Vhils I Ulsan Museum
Ulsan, Korea
Graphium, is a major solo exhibition at the Ulsan Art Museum by artist Alexandre Farto aka Vhils. This marks the artist’s return to the city following his participation in a group exhibition in 2024, and presents an ambitious body of work that reflects on the intersection between memory, materiality, and the evolving identity of place. Taking the Bangudae Petroglyphs – soon to be inscribed as a UNESCO World Heritage Site – as a conceptual point of departure, the exhibition draws parallels between prehistoric inscriptions and the contemporary urban landscape, bridging millennia through works that reflect acts of subtraction, erosion, and reinterpretation. Graphium will be on view until November 2025.
This project reflects Vhils’ ongoing commitment to meaningful international exchange, and underscores the scope and versatility of his practice across both public and institutional contexts. Marking a significant return to Asia, the exhibition affirms his position as one of the most original and compelling voices working in the field of contemporary art today.
Widely recognised for his distinctive visual language carved into city walls, Vhils is a leading figure in global contemporary art whose practice extends across continents and disciplines. From large-scale public artworks to institutional exhibitions in major museums and cities across the world, his work explores the layered nature of identity and the marks left behind by time, systems, and society. Whether working with explosives, billboards, or digital debris, Vhils consistently pushes the boundaries of creative storytelling.
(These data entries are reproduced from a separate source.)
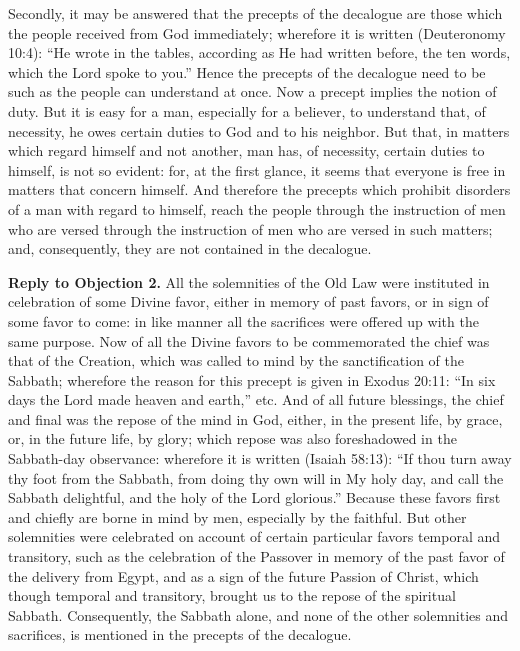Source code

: Secondly, it may be answered that the precepts of the decalogue are those which the people received from God immediately; wherefore it is written (Deuteronomy 10:4): ``He wrote in the tables, according as He had written before, the ten words, which the Lord spoke to you.'' Hence the precepts of the decalogue need to be such as the people can understand at once. Now a precept implies the notion of duty. But it is easy for a man, especially for a believer, to understand that, of necessity, he owes certain duties to God and to his neighbor. But that, in matters which regard himself and not another, man has, of necessity, certain duties to himself, is not so evident: for, at the first glance, it seems that everyone is free in matters that concern himself. And therefore the precepts which prohibit disorders of a man with regard to himself, reach the people through the instruction of men who are versed through the instruction of men who are versed in such matters; and, consequently, they are not contained in the decalogue.

\textbf{Reply to Objection 2.} All the solemnities of the Old Law were instituted in celebration of some Divine favor, either in memory of past favors, or in sign of some favor to come: in like manner all the sacrifices were offered up with the same purpose. Now of all the Divine favors to be commemorated the chief was that of the Creation, which was called to mind by the sanctification of the Sabbath; wherefore the reason for this precept is given in Exodus 20:11: ``In six days the Lord made heaven and earth,'' etc. And of all future blessings, the chief and final was the repose of the mind in God, either, in the present life, by grace, or, in the future life, by glory; which repose was also foreshadowed in the Sabbath-day observance: wherefore it is written (Isaiah 58:13): ``If thou turn away thy foot from the Sabbath, from doing thy own will in My holy day, and call the Sabbath delightful, and the holy of the Lord glorious.'' Because these favors first and chiefly are borne in mind by men, especially by the faithful. But other solemnities were celebrated on account of certain particular favors temporal and transitory, such as the celebration of the Passover in memory of the past favor of the delivery from Egypt, and as a sign of the future Passion of Christ, which though temporal and transitory, brought us to the repose of the spiritual Sabbath. Consequently, the Sabbath alone, and none of the other solemnities and sacrifices, is mentioned in the precepts of the decalogue.

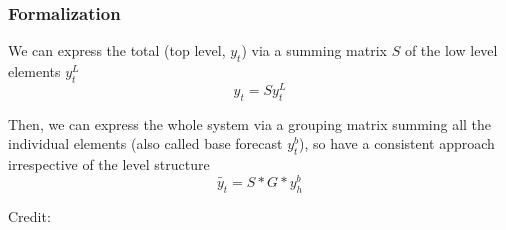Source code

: \documentclass{beamer}
\newenvironment{wideitemize}{\itemize\addtolength{\itemsep}{10pt}}{\enditemize}
\begin{document}
 \begin{frame}
 \frametitle{Formalization}

 \begin{wideitemize}
 \item We can express the total (top level, $y_t$) via a summing matrix $S$ of the low level elements $y^L_t$
   \begin{equation*}
     y_t = S y^L_t
   \end{equation*}
 \item Then, we can express the whole system via a grouping matrix summing all the individual elements (also called base forecast $y^b_t$), so have a consistent approach irrespective of the level structure
   \begin{equation*}
     \tilde{y_t} = S*G*y^b_{h}
   \end{equation*}
 \end{wideitemize}

 \hspace*{15pt}\hbox{\scriptsize Credit:}      
 
 \end{frame}
\end{document}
Titled Graphium, the upcoming exhibition in Ulsan invites visitors on a narrative journey guided by an “invisible voice” shaped by the region’s cultural memory. A dialogue is established between ancient traces and contemporary experimentation through a broad selection of media: billboard-based sculptures, cityscape video installations, filmed explosive interventions, ceramic works, and a new digital piece created from the fragments of a demolished Ulsan building. These are presented alongside prehistoric tools loaned from the city’s Archaeological Museum, further enhancing the exhibition’s temporal and material contrasts.
As part of this wider initiative, Vhils in 2024 and 2025 was invited in Ulsan city to create public artworks. These two large-scale bas-relief carved murals will build on the artist’s growing presence in the city, following the public intervention completed in 2024, and will become part of his global Scratching the Surface series – an international body of work developed across several countries that inscribes memory, identity, and shared humanity into the fabric of the urban environment.